Samsun'da çevre kirliliği ile mücadele için örgütlenme çabaları, benim de içinde bulunduğum 'Samsun Çevre Birlikteliği' ile 2000'li yılların başından itibaren 6 nolu fuel-oil ile çalışan Mobil Santralin Tekkeköy'e kurulması sırasında başlamış, hızlı ve güçlü bir şekilde büyümüş, bugün Samsun Çevre Platformu (SAMÇEP) adı ile daha geniş katılımlı bir çevre örgütü haline gelmiştir.

Kolay değildir yerelde çevre mücadelesi vermek. Karşınızda sermaye sahibi, siyasilerle de yakın ilişki içinde olan güçlü bir lobi vardır.

Halk, henüz suyuna, toprağına, havasına sahip çıkacak bilinç düzeyinde değildir.

Çevreci örgütleri her şeye karşıymış gibi gösteren, ayrıştıran, terörize eden bir anlayış tepenizde Demokles'in kılıcı gibi sallanır.

Hukuk mücadelelerin de ise, karşı tarafın hukukun boşluğundan yararlanması ile çoğu zaman hayal kırıklığı yaşanır.

Bütün bunlara rağmen, ileride çocuklarımıza, torunlarımıza bırakacağımız yaşanılabilir bir çevre için çevre örgütlerinin tarihi bir sorumluluğu vardır.

Gündemin sıcak konusu olan, Eğercili' de yapılmakta olan biokütle enerji santrali olsun, Kavak- Havza Şahin Dağları'nda maden arama olsun bu girişimlerin, çevre ile ilişkilerinin ortaya konulması ve yöre halkının bilgilendirilmesi, farkındalık yaratılması hep çevre örgütlerinin sorumluluğundadır.

Üniversitelerin ve meslek odalarının bilimin ışığında konu ile ilgili hazırladıkları raporlar çevre örgütlerinin en önemli argümanlarıdır. Ayağı yere basmayan teorinin pratiği de başarılı olamaz.

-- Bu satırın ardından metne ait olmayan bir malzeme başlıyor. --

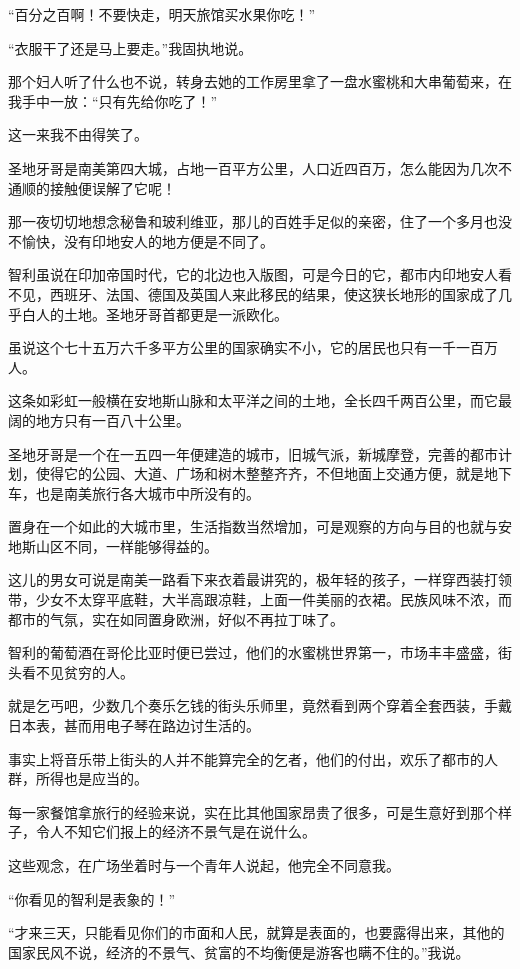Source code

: \par “百分之百啊！不要快走，明天旅馆买水果你吃！”
\par “衣服干了还是马上要走。”我固执地说。
\par 那个妇人听了什么也不说，转身去她的工作房里拿了一盘水蜜桃和大串葡萄来，在我手中一放：“只有先给你吃了！”
\par 这一来我不由得笑了。
\par 圣地牙哥是南美第四大城，占地一百平方公里，人口近四百万，怎么能因为几次不通顺的接触便误解了它呢！
\par 那一夜切切地想念秘鲁和玻利维亚，那儿的百姓手足似的亲密，住了一个多月也没不愉快，没有印地安人的地方便是不同了。
\par 智利虽说在印加帝国时代，它的北边也入版图，可是今日的它，都市内印地安人看不见，西班牙、法国、德国及英国人来此移民的结果，使这狭长地形的国家成了几乎白人的土地。圣地牙哥首都更是一派欧化。
\par 虽说这个七十五万六千多平方公里的国家确实不小，它的居民也只有一千一百万人。
\par 这条如彩虹一般横在安地斯山脉和太平洋之间的土地，全长四千两百公里，而它最阔的地方只有一百八十公里。
\par 圣地牙哥是一个在一五四一年便建造的城市，旧城气派，新城摩登，完善的都市计划，使得它的公园、大道、广场和树木整整齐齐，不但地面上交通方便，就是地下车，也是南美旅行各大城市中所没有的。
\par 置身在一个如此的大城市里，生活指数当然增加，可是观察的方向与目的也就与安地斯山区不同，一样能够得益的。
\par 这儿的男女可说是南美一路看下来衣着最讲究的，极年轻的孩子，一样穿西装打领带，少女不太穿平底鞋，大半高跟凉鞋，上面一件美丽的衣裙。民族风味不浓，而都市的气氛，实在如同置身欧洲，好似不再拉丁味了。
\par 智利的葡萄酒在哥伦比亚时便已尝过，他们的水蜜桃世界第一，市场丰丰盛盛，街头看不见贫穷的人。
\par 就是乞丐吧，少数几个奏乐乞钱的街头乐师里，竟然看到两个穿着全套西装，手戴日本表，甚而用电子琴在路边讨生活的。
\par 事实上将音乐带上街头的人并不能算完全的乞者，他们的付出，欢乐了都市的人群，所得也是应当的。
\par 每一家餐馆拿旅行的经验来说，实在比其他国家昂贵了很多，可是生意好到那个样子，令人不知它们报上的经济不景气是在说什么。
\par 这些观念，在广场坐着时与一个青年人说起，他完全不同意我。
\par “你看见的智利是表象的！”
\par “才来三天，只能看见你们的市面和人民，就算是表面的，也要露得出来，其他的国家民风不说，经济的不景气、贫富的不均衡便是游客也瞒不住的。”我说。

Çevreyi koruma adına her türlü özveri ile mücadele eden tüm çevre örgütlerinin ve SAMÇEP bileşenlerinin, dedelerden torunlara miras olan toprağın, suyun, havanın korunması adına verdikleri mücadeleyi selamlıyor ve halkımızın onları yalnız bırakmayacağına inanıyorum.